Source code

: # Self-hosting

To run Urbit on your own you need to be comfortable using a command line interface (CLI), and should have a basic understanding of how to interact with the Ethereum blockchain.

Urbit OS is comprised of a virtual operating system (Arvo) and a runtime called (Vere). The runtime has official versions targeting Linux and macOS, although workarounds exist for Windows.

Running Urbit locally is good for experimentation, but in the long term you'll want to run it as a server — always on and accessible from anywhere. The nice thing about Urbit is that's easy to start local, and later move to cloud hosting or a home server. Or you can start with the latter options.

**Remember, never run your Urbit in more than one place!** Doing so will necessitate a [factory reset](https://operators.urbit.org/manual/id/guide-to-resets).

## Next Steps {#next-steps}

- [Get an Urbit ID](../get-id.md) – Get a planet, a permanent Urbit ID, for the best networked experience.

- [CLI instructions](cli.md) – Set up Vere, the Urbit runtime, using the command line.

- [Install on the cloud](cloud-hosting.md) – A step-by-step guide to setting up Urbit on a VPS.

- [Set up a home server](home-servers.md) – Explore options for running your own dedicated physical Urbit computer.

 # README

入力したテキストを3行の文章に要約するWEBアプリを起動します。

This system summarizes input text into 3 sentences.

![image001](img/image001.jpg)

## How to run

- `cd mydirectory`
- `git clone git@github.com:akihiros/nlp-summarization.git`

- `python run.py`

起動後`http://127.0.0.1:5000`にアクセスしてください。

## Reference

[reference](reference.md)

Task directions:
Using the listing above, gather each line that holds the string "guide" and copy it.

Result for this task:
**Remember, never run your Urbit in more than one place!** Doing so will necessitate a [factory reset](https://operators.urbit.org/manual/id/guide-to-resets).
- [Install on the cloud](cloud-hosting.md) – A step-by-step guide to setting up Urbit on a VPS.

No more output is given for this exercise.